Still, the test car was taken on gravel as well as being driven on seal and it performed as RAVs do, with competence and in car-like fashion. The constantly variable transmission that is also part of the hybrid package just hasn’t a lot of hands-on appeal, of course, but refinement is generally pretty good, save for some tyre roar on coarse chip.

The car almost always sets off quietly at start-up, because it’s designed to default to e-power with the petrol engine only kicking in once things are rolling. But the lectric side of the drivetrain can do only so much, and this one’s limitations are probably also highlighted by it having a nickel metal hydride battery. Most newer Toyotas – the Corolla Cross being trhe latest – have stepped up to a lithium ion type.

The powertrain can get vocal when pushed, as the CVT flares revs to keep you in the power band. Better to soft-shoe; the shuffling between the gear shifts is much less obvious and you and stand better chance of enjoying a key benefit of opting for a hybrid, the fuel economy, which in this instance reconciled at 6.5 litres per 100km from five days’ activity.

All that bodes well for the petrol-electric maintaining as the priority choice for RAV4 buyers, though it pays to also recognise that Toyota’s singular hold on this hybrid corner of the sector is now under threat. The Hyundai-Kia twins, Tucson and Sportage, could be considered particularly close rivals as they are also now provisioning with battery-fed drivetrains.

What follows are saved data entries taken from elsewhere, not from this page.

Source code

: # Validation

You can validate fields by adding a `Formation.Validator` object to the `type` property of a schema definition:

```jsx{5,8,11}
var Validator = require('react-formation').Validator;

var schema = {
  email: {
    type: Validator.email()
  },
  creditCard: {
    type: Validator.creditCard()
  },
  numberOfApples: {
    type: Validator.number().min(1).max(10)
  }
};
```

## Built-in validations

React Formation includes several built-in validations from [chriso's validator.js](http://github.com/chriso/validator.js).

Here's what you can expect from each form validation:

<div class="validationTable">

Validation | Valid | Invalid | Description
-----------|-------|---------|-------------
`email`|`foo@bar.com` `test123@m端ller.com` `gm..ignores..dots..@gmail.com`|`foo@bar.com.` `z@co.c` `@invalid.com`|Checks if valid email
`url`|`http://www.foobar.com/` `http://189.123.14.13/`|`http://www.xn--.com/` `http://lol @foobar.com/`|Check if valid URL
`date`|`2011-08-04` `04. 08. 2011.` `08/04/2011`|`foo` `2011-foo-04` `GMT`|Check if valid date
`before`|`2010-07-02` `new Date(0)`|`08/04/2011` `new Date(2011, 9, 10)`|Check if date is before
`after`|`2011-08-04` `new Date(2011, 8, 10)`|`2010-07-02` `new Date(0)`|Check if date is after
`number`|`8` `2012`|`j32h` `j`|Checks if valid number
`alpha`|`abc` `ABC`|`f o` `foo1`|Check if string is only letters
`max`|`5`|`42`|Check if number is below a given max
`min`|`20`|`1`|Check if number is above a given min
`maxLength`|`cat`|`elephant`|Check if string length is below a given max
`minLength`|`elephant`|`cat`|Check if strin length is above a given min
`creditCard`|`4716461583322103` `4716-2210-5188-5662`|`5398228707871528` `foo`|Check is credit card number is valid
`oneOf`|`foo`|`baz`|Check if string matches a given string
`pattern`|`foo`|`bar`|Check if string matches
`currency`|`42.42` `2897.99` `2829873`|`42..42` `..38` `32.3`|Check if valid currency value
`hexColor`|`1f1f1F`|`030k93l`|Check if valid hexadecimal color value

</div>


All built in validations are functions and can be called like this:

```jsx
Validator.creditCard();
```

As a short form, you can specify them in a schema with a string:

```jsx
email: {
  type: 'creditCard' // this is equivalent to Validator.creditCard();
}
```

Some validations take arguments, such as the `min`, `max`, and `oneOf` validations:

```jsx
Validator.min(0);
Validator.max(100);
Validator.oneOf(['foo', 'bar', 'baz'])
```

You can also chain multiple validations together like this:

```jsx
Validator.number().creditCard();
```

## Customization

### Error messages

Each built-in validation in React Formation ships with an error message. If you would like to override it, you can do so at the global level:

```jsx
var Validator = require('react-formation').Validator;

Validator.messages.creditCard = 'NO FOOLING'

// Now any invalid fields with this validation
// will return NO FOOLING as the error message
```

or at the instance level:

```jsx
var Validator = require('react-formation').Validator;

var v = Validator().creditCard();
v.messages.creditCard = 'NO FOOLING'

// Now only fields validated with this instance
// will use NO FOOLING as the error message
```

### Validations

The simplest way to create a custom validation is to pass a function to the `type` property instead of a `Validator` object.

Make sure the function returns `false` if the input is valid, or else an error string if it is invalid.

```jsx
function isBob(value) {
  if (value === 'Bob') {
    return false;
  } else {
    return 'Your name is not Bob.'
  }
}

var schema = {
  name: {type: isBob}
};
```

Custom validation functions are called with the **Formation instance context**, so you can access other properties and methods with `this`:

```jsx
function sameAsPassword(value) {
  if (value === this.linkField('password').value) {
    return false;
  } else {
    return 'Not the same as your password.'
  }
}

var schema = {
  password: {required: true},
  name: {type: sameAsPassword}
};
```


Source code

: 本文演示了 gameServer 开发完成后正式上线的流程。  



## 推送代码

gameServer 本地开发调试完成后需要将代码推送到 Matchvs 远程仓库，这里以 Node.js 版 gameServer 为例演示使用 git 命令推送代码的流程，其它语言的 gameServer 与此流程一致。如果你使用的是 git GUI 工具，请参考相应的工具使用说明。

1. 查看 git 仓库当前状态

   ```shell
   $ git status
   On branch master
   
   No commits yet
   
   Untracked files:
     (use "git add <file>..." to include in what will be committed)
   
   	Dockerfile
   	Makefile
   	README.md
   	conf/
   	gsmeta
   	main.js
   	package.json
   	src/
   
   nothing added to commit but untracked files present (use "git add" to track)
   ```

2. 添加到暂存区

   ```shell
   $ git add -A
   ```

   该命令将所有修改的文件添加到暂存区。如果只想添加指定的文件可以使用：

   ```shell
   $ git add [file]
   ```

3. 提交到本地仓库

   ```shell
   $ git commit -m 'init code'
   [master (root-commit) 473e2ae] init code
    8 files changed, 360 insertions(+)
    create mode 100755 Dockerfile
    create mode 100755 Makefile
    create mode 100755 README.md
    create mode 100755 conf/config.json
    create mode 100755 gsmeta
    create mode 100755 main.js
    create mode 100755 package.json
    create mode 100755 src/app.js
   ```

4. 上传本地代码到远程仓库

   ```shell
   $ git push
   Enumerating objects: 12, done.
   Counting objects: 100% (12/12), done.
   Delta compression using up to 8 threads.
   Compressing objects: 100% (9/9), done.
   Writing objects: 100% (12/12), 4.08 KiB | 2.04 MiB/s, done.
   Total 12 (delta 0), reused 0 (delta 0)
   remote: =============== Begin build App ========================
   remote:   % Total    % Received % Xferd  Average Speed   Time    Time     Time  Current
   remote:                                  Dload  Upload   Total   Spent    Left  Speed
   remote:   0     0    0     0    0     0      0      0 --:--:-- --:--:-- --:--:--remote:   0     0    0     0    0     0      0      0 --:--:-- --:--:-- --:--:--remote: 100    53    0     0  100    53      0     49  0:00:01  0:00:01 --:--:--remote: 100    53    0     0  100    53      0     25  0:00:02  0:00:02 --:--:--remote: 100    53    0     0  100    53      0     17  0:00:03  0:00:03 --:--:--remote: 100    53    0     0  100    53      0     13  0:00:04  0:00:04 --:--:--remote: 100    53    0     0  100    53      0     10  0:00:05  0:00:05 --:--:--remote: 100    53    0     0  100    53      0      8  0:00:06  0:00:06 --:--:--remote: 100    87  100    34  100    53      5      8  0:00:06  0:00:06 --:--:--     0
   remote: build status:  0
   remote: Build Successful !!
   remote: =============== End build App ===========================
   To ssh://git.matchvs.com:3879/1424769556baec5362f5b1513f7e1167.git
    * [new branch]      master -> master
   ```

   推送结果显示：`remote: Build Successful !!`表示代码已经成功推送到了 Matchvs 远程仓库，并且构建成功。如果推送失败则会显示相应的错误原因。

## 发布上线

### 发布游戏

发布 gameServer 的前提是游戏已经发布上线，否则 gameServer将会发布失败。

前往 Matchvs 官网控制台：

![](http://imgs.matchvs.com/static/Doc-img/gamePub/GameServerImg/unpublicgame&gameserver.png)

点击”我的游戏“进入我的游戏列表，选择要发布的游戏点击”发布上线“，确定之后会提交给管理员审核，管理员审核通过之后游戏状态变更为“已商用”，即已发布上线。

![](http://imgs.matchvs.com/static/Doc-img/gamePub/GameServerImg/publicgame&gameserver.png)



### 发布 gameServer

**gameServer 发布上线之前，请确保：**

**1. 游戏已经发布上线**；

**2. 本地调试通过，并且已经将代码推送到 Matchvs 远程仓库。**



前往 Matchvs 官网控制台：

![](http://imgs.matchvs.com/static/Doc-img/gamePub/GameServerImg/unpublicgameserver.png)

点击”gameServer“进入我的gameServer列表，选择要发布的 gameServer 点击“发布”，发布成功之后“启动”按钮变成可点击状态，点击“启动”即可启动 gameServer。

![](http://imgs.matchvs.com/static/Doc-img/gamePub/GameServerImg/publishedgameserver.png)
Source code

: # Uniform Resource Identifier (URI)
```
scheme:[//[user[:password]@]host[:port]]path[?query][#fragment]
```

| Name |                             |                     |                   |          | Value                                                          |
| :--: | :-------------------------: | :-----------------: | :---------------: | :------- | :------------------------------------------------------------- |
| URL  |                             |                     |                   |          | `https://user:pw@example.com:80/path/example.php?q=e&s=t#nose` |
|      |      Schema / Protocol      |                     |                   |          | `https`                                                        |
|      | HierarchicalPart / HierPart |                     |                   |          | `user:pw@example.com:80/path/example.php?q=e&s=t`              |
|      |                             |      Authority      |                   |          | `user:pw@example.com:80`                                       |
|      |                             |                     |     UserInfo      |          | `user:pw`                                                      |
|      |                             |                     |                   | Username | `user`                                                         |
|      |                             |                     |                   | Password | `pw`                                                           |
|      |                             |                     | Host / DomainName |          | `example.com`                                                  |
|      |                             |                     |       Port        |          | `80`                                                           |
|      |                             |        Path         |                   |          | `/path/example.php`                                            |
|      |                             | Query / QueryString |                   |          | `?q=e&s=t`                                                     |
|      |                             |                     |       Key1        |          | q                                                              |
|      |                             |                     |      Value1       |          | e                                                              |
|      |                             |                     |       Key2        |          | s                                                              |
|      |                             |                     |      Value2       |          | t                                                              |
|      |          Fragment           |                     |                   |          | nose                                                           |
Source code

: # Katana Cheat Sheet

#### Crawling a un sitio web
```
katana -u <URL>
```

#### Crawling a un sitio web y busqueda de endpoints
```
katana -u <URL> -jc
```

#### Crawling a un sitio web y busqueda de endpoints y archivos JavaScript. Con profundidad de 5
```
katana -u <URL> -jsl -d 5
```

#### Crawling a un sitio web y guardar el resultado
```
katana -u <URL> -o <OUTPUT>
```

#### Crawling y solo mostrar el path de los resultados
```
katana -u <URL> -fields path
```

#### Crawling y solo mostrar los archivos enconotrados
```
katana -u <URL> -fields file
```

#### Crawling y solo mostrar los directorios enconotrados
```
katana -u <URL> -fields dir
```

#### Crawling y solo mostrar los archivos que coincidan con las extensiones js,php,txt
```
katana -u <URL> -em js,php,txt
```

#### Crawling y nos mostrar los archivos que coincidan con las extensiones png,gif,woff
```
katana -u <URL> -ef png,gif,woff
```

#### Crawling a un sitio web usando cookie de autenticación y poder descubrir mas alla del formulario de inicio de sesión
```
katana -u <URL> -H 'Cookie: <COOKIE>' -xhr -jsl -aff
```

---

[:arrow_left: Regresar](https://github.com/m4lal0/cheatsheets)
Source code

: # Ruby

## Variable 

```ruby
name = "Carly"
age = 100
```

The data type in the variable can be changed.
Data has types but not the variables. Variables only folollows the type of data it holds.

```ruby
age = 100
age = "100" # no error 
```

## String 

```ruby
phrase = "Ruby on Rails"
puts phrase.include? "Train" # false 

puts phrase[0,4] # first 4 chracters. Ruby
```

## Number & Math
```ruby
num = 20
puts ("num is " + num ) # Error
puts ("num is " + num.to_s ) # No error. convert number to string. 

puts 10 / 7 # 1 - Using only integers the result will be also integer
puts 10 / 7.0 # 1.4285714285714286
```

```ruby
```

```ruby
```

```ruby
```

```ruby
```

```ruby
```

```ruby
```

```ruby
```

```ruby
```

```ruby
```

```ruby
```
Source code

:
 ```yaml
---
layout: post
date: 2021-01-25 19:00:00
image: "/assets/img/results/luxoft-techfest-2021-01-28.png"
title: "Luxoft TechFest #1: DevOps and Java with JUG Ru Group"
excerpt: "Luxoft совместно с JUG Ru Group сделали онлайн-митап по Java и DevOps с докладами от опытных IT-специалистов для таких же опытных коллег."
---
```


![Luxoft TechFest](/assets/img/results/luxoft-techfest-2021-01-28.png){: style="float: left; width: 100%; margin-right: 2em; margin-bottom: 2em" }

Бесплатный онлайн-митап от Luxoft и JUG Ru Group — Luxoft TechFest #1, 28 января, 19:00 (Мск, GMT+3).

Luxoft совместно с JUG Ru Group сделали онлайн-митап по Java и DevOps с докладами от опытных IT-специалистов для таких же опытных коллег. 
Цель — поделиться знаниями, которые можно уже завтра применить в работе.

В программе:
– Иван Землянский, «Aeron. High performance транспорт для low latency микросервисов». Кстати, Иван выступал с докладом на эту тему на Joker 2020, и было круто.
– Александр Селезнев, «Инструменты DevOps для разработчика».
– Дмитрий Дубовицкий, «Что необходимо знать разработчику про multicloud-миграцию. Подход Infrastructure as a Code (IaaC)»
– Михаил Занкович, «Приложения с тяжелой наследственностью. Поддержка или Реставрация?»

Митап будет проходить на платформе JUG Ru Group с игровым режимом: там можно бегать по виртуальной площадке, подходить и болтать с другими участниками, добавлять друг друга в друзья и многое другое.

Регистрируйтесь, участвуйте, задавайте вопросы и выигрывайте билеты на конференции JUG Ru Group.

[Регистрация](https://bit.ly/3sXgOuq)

Those derivatives have yet to be tried, but their pure combustion formats are well known and, in terms of size and sophistication, Toyota needs to be wary; they are fresher cars, more modern in appearance and design.

Having been around since 2019, RAV4 can be excused for feeling a little dated, such is the pace of change in this category.  While the shape still looks okay in its angularity, it’s not the most exciting design out there. It’s the same story within the cabin. The layout in general is clean and uncluttered, and everything is well-built with a sense of Toyota robustness (including the seat materials, which feel tough and luxurious in equal measure). But some of the plastics are a bit budget and the displays and infotainment system aren’t exciting. The centre touchscreen operability is effective, but the graphics aren’t brilliant and the screen resolution average. A wireless phone charger under the centre stack is a nice touch, but redundant if you choose to use Apple CarPlay, as that’s a tethered provision.  

Naturally the Adventure has the usual suite of safety tech, including lane-tracing and adaptive cruise control. It gets the same nine-speaker JBL sound system and power tailgate as in the Limited, but adds heating and cooling for the front seats that are very good in design, with decent adjustment, including lumbar. Most should be able to find a good driving position.

The cabin dimension allows reasonable rear seat room, though the bench seems better shaped for two than three -whoever gets the middle rear is drawing a short straw.

 The RAV4’s selling points are easily identified; no need to go back over them. That it potentially has greater depth of reserves than many users might realise in respect to all-round aptitude is a nice Easter egg; even though conditions foiled plans to try that side of things out, the extra confidence this version brought seemed quite genuine.